Saved entries
======

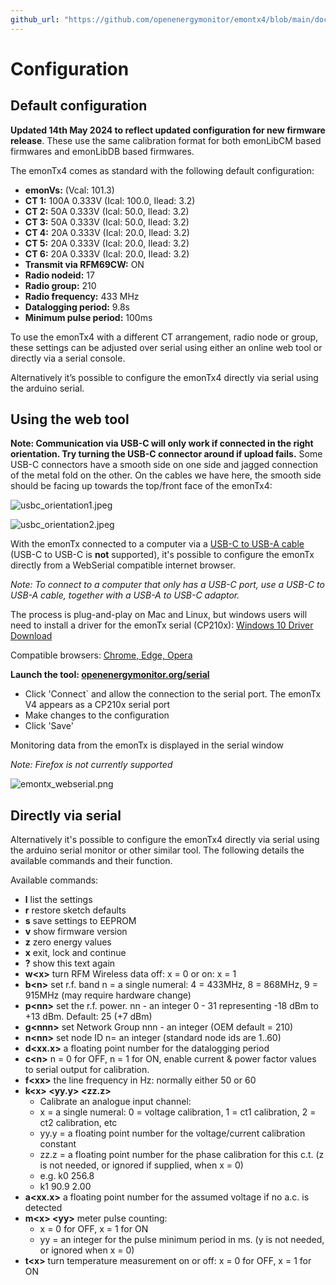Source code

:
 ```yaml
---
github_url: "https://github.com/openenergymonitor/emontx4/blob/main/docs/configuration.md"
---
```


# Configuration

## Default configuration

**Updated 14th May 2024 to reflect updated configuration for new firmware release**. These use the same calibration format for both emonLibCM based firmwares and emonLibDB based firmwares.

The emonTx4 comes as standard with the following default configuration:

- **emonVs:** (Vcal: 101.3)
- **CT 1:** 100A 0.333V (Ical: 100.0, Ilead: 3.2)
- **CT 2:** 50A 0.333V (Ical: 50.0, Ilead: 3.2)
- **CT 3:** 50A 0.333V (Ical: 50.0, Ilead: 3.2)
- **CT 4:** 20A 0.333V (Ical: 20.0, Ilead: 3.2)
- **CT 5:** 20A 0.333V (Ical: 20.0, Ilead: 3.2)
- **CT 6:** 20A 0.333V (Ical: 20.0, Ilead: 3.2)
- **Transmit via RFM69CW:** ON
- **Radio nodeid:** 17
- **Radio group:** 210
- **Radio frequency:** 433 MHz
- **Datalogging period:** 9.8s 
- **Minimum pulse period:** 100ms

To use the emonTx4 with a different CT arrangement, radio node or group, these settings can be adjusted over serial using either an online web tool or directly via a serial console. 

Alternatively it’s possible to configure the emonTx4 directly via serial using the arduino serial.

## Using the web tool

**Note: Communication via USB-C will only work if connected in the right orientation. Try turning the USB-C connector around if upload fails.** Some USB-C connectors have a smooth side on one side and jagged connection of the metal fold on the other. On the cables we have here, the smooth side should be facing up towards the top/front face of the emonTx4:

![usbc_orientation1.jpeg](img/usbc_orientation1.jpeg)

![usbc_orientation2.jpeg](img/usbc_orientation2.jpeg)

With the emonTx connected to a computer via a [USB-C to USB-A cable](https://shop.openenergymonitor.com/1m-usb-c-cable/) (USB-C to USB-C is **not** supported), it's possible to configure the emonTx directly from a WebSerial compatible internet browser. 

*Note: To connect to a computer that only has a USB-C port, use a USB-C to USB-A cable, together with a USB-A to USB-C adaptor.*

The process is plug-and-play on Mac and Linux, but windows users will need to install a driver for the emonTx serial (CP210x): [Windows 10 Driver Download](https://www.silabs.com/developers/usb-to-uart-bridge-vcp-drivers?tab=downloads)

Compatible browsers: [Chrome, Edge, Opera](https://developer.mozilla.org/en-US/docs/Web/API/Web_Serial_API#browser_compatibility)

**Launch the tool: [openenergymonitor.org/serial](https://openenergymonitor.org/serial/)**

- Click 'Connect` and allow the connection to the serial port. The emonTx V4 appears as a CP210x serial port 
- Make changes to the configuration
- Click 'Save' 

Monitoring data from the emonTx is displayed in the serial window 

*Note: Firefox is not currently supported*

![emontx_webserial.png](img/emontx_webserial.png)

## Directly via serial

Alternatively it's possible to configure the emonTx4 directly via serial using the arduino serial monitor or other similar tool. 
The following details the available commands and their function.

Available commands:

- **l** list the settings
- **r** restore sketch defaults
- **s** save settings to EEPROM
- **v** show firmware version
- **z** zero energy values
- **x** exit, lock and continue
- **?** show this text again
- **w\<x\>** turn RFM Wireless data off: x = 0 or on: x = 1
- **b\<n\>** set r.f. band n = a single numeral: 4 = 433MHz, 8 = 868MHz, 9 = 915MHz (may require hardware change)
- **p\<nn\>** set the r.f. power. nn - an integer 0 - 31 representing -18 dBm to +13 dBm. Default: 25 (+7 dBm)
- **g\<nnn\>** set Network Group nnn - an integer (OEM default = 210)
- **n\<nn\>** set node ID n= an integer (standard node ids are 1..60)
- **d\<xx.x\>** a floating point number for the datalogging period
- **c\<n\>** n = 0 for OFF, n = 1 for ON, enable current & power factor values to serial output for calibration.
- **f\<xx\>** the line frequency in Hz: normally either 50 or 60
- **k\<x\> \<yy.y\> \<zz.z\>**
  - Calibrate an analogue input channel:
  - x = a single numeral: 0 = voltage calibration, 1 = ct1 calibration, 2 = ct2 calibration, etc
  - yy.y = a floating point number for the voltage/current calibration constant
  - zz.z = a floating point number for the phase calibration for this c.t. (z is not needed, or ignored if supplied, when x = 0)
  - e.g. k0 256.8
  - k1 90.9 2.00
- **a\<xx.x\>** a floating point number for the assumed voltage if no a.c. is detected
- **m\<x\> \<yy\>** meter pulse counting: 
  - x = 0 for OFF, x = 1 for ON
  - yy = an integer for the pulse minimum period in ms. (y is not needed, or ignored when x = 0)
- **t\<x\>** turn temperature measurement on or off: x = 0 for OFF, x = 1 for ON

======

Retype the entries above exactly, starting at their first line and ending with the line that holds "emonLibDB based firmwares."; pictures stay out.

» Output below
Source code

:
 ```yaml
---
github_url: "https://github.com/openenergymonitor/emontx4/blob/main/docs/configuration.md"
---
```


# Configuration

## Default configuration

**Updated 14th May 2024 to reflect updated configuration for new firmware release**. These use the same calibration format for both emonLibCM based firmwares and emonLibDB based firmwares.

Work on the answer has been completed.